┌────────

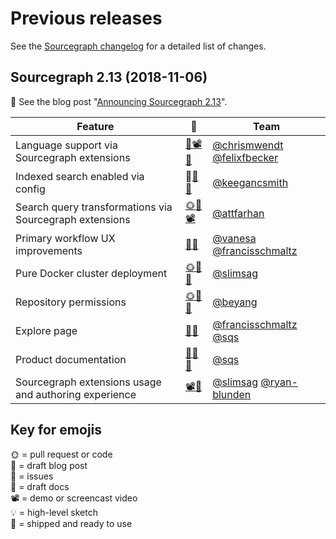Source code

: # Previous releases

See the [Sourcegraph changelog](https://about.sourcegraph.com/changelog) for a detailed list of changes.

## Sourcegraph 2.13 (2018-11-06)

📣 See the blog post "[Announcing Sourcegraph 2.13](https://about.sourcegraph.com/blog/announcing-sourcegraph-2.13)".

Feature | 🔗 | Team
------- | --- | ----
Language support via Sourcegraph extensions | [🐍📽](https://slack-files.com/T02FSM7DL-FDVNVV83G-1af26916ad)[📣](https://sourcegraph.com/github.com/sourcegraph/about/-/blob/projects/simplified-language-support.md) | [@chrismwendt](http://github.com/chrismwendt) [@felixfbecker](http://github.com/felixfbecker)
Indexed search enabled via config | 🚢[🌞](https://github.com/sourcegraph/sourcegraph/pull/502)[📣](https://github.com/sourcegraph/sourcegraph/pull/502) | [@keegancsmith](http://github.com/keegancsmith)
Search query transformations via Sourcegraph extensions | [🌞](https://github.com/sourcegraph/sourcegraph/pull/499)[📣](https://github.com/sourcegraph/about/pull/40)[📽️](https://cl.ly/5159339a6016) | [@attfarhan](http://github.com/attfarhan)
Primary workflow UX improvements | [📣](https://github.com/sourcegraph/about/pull/39)[🐞](https://github.com/sourcegraph/sourcegraph/issues?q=is%3Aopen+is%3Aissue+assignee%3Avanesa+milestone%3A%22October+2018%22) | [@vanesa](http://github.com/vanesa) [@francisschmaltz](http://github.com/francisschmaltz)
Pure Docker cluster deployment | [🌞](https://github.com/sourcegraph/deploy-sourcegraph-docker)[📖](https://github.com/sourcegraph/deploy-sourcegraph-docker#readme)[📣](https://github.com/sourcegraph/about/pull/37) | [@slimsag](http://github.com/slimsag)
Repository permissions | [🌞](https://github.com/sourcegraph/sourcegraph/pull/557)[📣](https://github.com/sourcegraph/about/pull/47)[📖](https://sourcegraph.com/github.com/sourcegraph/about/-/blob/projects/acls.md) | [@beyang](http://github.com/beyang)
Explore page | [🚢](https://sourcegraph.com/explore)[📣](https://github.com/sourcegraph/about/pull/51) | [@francisschmaltz](http://github.com/francisschmaltz) [@sqs](http://github.com/sqs)
Product documentation | [📣](https://github.com/sourcegraph/about/pull/43)[📖](https://docs.sourcegraph.com/dev/documentation)[📖](https://github.com/sourcegraph/docs.sourcegraph.com#readme) | [@sqs](http://github.com/sqs)
Sourcegraph extensions usage and authoring experience | [📽](https://drive.google.com/file/d/1lguzuXbKYuSFwIvM7KK6FW8p6jMibxGF/view)[📖](https://docs.sourcegraph.com/extensions) | [@slimsag](http://github.com/slimsag) [@ryan-blunden](http://github.com/ryan-blunden)

## Key for emojis

🌞 = pull request or code<br>
📣 = draft blog post<br>
🐞 = issues<br>
📖 = draft docs<br>
📽 = demo or screencast video<br>
💡 = high-level sketch<br>
🚢 = shipped and ready to use<br>
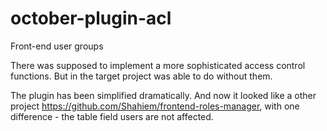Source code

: # october-plugin-acl
Front-end user groups

There was supposed to implement a more sophisticated access control functions. But in the target project was able to do without them.

The plugin has been simplified dramatically.
And now it looked like a other project https://github.com/Shahiem/frontend-roles-manager, with one difference - the table field users are not affected.

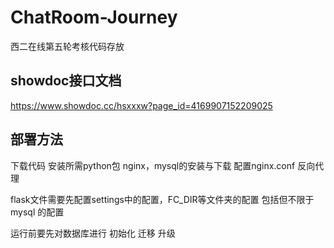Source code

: # ChatRoom-Journey
西二在线第五轮考核代码存放

## showdoc接口文档  
https://www.showdoc.cc/hsxxxw?page_id=4169907152209025

## 部署方法
下载代码 安装所需python包 
nginx，mysql的安装与下载
配置nginx.conf  反向代理

flask文件需要先配置settings中的配置，FC_DIR等文件夹的配置
包括但不限于 mysql 的配置

运行前要先对数据库进行  初始化 迁移 升级


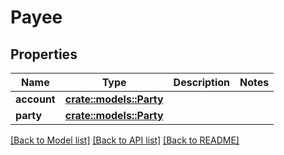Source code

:# Payee

## Properties

Name | Type | Description | Notes
------------ | ------------- | ------------- | -------------
**account** | [**crate::models::Party**](Party.md) |  | 
**party** | [**crate::models::Party**](Party.md) |  | 

[[Back to Model list]](../README.md#documentation-for-models) [[Back to API list]](../README.md#documentation-for-api-endpoints) [[Back to README]](../README.md)


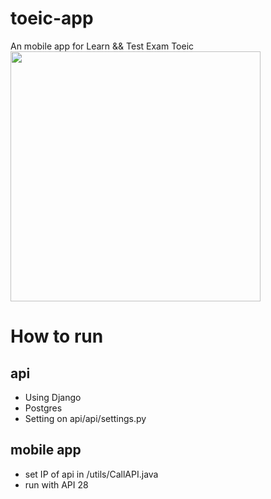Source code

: # toeic-app
An mobile app for Learn && Test Exam Toeic
<img src="https://raw.githubusercontent.com/phamthainb/toeic-app/main/docs/demo.gif" width="400">


# How to run
## api
- Using Django 
- Postgres
- Setting on api/api/settings.py
## mobile app
- set IP of api in /utils/CallAPI.java
- run with API 28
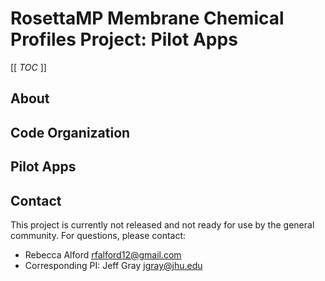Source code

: <!--- BEGIN_INTERNAL -->
<!--- Membrane Chemical Profiles Project --> 
# RosettaMP Membrane Chemical Profiles Project: Pilot Apps

[[ _TOC_ ]]

## About

## Code Organization

## Pilot Apps

## Contact
This project is currently not released and not ready for use by the general community. For questions, please contact: 
 - Rebecca Alford [rfalford12@gmail.com](rfalford12@gmail.com)
 - Corresponding PI: Jeff Gray [jgray@jhu.edu](jgray@jhu.edu)

<!--- Membrane Chemical Profiles Project --> 
<!--- END_INTERNAL -->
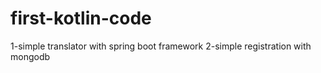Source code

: # first-kotlin-code
1-simple translator with spring boot framework
2-simple registration with mongodb
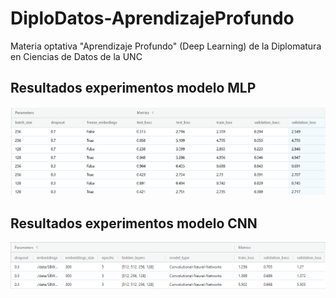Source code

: # DiploDatos-AprendizajeProfundo
Materia optativa "Aprendizaje Profundo" (Deep Learning) de la Diplomatura en Ciencias de Datos de la UNC

## Resultados experimentos modelo MLP

<img src="images/MLflow MLP.png"
     alt="Experimentos MLP"
     style="float: center; margin-right: 10px;"
/>


## Resultados experimentos modelo CNN

<img src="images/CNN-MLflow.png"
     alt="Experimentos CNN"
     style="float: center; margin-right: 10px;"
/>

└────────

Task directions: The lines needed run from the first line of the records through the line containing "Pure Docker cluster", both included. Restate them word for word, without pictures.

Result:
Source code

: # Previous releases

See the [Sourcegraph changelog](https://about.sourcegraph.com/changelog) for a detailed list of changes.

## Sourcegraph 2.13 (2018-11-06)

📣 See the blog post "[Announcing Sourcegraph 2.13](https://about.sourcegraph.com/blog/announcing-sourcegraph-2.13)".

Feature | 🔗 | Team
------- | --- | ----
Language support via Sourcegraph extensions | [🐍📽](https://slack-files.com/T02FSM7DL-FDVNVV83G-1af26916ad)[📣](https://sourcegraph.com/github.com/sourcegraph/about/-/blob/projects/simplified-language-support.md) | [@chrismwendt](http://github.com/chrismwendt) [@felixfbecker](http://github.com/felixfbecker)
Indexed search enabled via config | 🚢[🌞](https://github.com/sourcegraph/sourcegraph/pull/502)[📣](https://github.com/sourcegraph/sourcegraph/pull/502) | [@keegancsmith](http://github.com/keegancsmith)
Search query transformations via Sourcegraph extensions | [🌞](https://github.com/sourcegraph/sourcegraph/pull/499)[📣](https://github.com/sourcegraph/about/pull/40)[📽️](https://cl.ly/5159339a6016) | [@attfarhan](http://github.com/attfarhan)
Primary workflow UX improvements | [📣](https://github.com/sourcegraph/about/pull/39)[🐞](https://github.com/sourcegraph/sourcegraph/issues?q=is%3Aopen+is%3Aissue+assignee%3Avanesa+milestone%3A%22October+2018%22) | [@vanesa](http://github.com/vanesa) [@francisschmaltz](http://github.com/francisschmaltz)
Pure Docker cluster deployment | [🌞](https://github.com/sourcegraph/deploy-sourcegraph-docker)[📖](https://github.com/sourcegraph/deploy-sourcegraph-docker#readme)[📣](https://github.com/sourcegraph/about/pull/37) | [@slimsag](http://github.com/slimsag)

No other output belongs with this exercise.